Déjà intouchable pour le 200m ?
Comment ne pas penser, au bout de 9’’63, qu’il a surjoué pour renforcer le doute, le mystère ? Le stade olympique a compris dès les demi-finales, en début de soirée, que le Jamaïcain avait ses meilleures jambes. Il passait la ligne en 9’’87 après avoir pris un excellent départ et coupé son effort à 20 mètres de la ligne, à deux heures de la finale. « Ça m’a donné beaucoup de confiance », confirmait-t-il après son sacre. Mais un an après sa disqualification sur le 100m des championnats du monde, à Daegu, encore fallait-il sortir aussi bien des starting-blocks en finale. « Mon coach m'a dit avant la course : "Ne te préoccupe pas du départ car là où tu es le meilleur, c'est sur la fin" ». Alors Usain Bolt a écouté Glen Mills et effacé ses adversaires au même moment où Asafa Powell se blessait.
Il prolongeait le plaisir jusqu’à décélérer longuement devant les 80 000 personnes du stade olympique.
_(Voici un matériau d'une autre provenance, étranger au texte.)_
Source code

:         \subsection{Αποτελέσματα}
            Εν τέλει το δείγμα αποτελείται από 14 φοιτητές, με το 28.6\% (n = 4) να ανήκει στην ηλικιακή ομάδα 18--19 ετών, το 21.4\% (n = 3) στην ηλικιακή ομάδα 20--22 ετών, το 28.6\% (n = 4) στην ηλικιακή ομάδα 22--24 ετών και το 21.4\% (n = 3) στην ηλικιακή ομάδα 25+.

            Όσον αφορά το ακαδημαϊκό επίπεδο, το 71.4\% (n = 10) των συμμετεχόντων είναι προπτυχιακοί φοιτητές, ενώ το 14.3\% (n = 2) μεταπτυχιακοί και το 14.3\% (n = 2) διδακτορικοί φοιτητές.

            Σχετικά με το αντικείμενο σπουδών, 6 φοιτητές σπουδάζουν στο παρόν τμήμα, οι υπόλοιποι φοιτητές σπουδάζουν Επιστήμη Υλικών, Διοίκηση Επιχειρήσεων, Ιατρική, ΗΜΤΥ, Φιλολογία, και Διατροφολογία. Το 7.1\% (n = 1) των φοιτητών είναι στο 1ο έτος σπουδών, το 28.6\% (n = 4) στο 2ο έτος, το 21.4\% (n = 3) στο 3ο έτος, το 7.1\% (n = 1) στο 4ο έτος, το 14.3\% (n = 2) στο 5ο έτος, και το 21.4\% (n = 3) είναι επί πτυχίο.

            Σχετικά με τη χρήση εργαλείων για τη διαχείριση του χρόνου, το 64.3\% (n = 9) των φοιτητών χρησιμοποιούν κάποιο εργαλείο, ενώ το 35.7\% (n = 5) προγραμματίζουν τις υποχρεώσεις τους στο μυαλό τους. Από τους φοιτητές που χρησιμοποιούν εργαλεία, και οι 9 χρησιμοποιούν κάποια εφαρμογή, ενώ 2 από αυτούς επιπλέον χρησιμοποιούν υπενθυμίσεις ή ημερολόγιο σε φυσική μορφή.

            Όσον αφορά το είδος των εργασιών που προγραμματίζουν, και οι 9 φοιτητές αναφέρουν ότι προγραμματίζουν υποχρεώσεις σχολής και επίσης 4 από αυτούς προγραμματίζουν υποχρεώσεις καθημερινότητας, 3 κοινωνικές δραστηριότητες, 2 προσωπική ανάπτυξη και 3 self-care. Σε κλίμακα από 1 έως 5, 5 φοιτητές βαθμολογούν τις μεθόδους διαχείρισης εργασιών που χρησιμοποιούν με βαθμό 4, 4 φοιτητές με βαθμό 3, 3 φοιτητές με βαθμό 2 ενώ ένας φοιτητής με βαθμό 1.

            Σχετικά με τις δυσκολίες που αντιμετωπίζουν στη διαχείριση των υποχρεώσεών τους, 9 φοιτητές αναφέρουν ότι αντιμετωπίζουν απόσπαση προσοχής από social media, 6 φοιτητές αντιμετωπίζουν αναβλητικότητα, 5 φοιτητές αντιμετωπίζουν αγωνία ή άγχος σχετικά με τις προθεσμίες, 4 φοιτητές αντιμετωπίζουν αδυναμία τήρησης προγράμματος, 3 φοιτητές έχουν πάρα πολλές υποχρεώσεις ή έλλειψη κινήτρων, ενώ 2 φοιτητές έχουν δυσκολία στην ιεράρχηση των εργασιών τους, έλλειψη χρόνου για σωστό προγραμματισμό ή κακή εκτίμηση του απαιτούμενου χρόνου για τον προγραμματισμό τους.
Puis s’accroupissait enfin pour envoyer sa flèche dans la nuit londonienne, la marque de fabrique la plus copiée depuis son apparition à Pékin. Premiers à s’exprimer, Yohan Blake et Justin Gatlin, heureux de monter respectivement pour la première et la deuxième fois sur le podium olympique du 100m, s’inclinaient devant « l’homme le plus rapide du monde », « la meilleure technique du sprint ». Sur 200m, jeudi soir (21h55), le favori sera encore Usain Bolt. Il ne l’était plus tout à fait pour le 100m. C’était une erreur. Il l’a démontré en étendant son règne. A Kingston, où le rythme de la fête ne diminue jamais, les Jamaïcains fêteront le 50e anniversaire de leur indépendance ce lundi. Et l’an 4 de l’ère Bolt.